What is needed =
The lines to reproduce run from the one containing "(-0.150000,0.605000,-0.247163) -- (-0.075000,0.605000,-0.193416)" through the final line of the entries; write them out exactly and add nothing.

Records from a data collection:
============

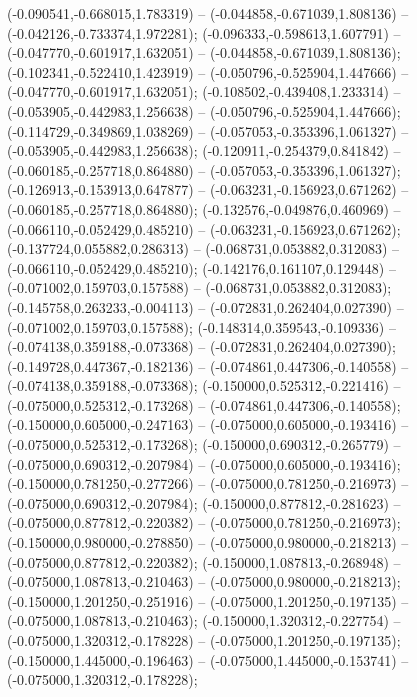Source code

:  (-0.090541,-0.668015,1.783319) -- (-0.044858,-0.671039,1.808136) -- (-0.042126,-0.733374,1.972281);
 (-0.096333,-0.598613,1.607791) -- (-0.047770,-0.601917,1.632051) -- (-0.044858,-0.671039,1.808136);
 (-0.102341,-0.522410,1.423919) -- (-0.050796,-0.525904,1.447666) -- (-0.047770,-0.601917,1.632051);
 (-0.108502,-0.439408,1.233314) -- (-0.053905,-0.442983,1.256638) -- (-0.050796,-0.525904,1.447666);
 (-0.114729,-0.349869,1.038269) -- (-0.057053,-0.353396,1.061327) -- (-0.053905,-0.442983,1.256638);
 (-0.120911,-0.254379,0.841842) -- (-0.060185,-0.257718,0.864880) -- (-0.057053,-0.353396,1.061327);
 (-0.126913,-0.153913,0.647877) -- (-0.063231,-0.156923,0.671262) -- (-0.060185,-0.257718,0.864880);
 (-0.132576,-0.049876,0.460969) -- (-0.066110,-0.052429,0.485210) -- (-0.063231,-0.156923,0.671262);
 (-0.137724,0.055882,0.286313) -- (-0.068731,0.053882,0.312083) -- (-0.066110,-0.052429,0.485210);
 (-0.142176,0.161107,0.129448) -- (-0.071002,0.159703,0.157588) -- (-0.068731,0.053882,0.312083);
 (-0.145758,0.263233,-0.004113) -- (-0.072831,0.262404,0.027390) -- (-0.071002,0.159703,0.157588);
 (-0.148314,0.359543,-0.109336) -- (-0.074138,0.359188,-0.073368) -- (-0.072831,0.262404,0.027390);
 (-0.149728,0.447367,-0.182136) -- (-0.074861,0.447306,-0.140558) -- (-0.074138,0.359188,-0.073368);
 (-0.150000,0.525312,-0.221416) -- (-0.075000,0.525312,-0.173268) -- (-0.074861,0.447306,-0.140558);
 (-0.150000,0.605000,-0.247163) -- (-0.075000,0.605000,-0.193416) -- (-0.075000,0.525312,-0.173268);
 (-0.150000,0.690312,-0.265779) -- (-0.075000,0.690312,-0.207984) -- (-0.075000,0.605000,-0.193416);
 (-0.150000,0.781250,-0.277266) -- (-0.075000,0.781250,-0.216973) -- (-0.075000,0.690312,-0.207984);
 (-0.150000,0.877812,-0.281623) -- (-0.075000,0.877812,-0.220382) -- (-0.075000,0.781250,-0.216973);
 (-0.150000,0.980000,-0.278850) -- (-0.075000,0.980000,-0.218213) -- (-0.075000,0.877812,-0.220382);
 (-0.150000,1.087813,-0.268948) -- (-0.075000,1.087813,-0.210463) -- (-0.075000,0.980000,-0.218213);
 (-0.150000,1.201250,-0.251916) -- (-0.075000,1.201250,-0.197135) -- (-0.075000,1.087813,-0.210463);
 (-0.150000,1.320312,-0.227754) -- (-0.075000,1.320312,-0.178228) -- (-0.075000,1.201250,-0.197135);
 (-0.150000,1.445000,-0.196463) -- (-0.075000,1.445000,-0.153741) -- (-0.075000,1.320312,-0.178228);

============

Written solution =
 (-0.150000,0.605000,-0.247163) -- (-0.075000,0.605000,-0.193416) -- (-0.075000,0.525312,-0.173268);
 (-0.150000,0.690312,-0.265779) -- (-0.075000,0.690312,-0.207984) -- (-0.075000,0.605000,-0.193416);
 (-0.150000,0.781250,-0.277266) -- (-0.075000,0.781250,-0.216973) -- (-0.075000,0.690312,-0.207984);
 (-0.150000,0.877812,-0.281623) -- (-0.075000,0.877812,-0.220382) -- (-0.075000,0.781250,-0.216973);
 (-0.150000,0.980000,-0.278850) -- (-0.075000,0.980000,-0.218213) -- (-0.075000,0.877812,-0.220382);
 (-0.150000,1.087813,-0.268948) -- (-0.075000,1.087813,-0.210463) -- (-0.075000,0.980000,-0.218213);
 (-0.150000,1.201250,-0.251916) -- (-0.075000,1.201250,-0.197135) -- (-0.075000,1.087813,-0.210463);
 (-0.150000,1.320312,-0.227754) -- (-0.075000,1.320312,-0.178228) -- (-0.075000,1.201250,-0.197135);
 (-0.150000,1.445000,-0.196463) -- (-0.075000,1.445000,-0.153741) -- (-0.075000,1.320312,-0.178228);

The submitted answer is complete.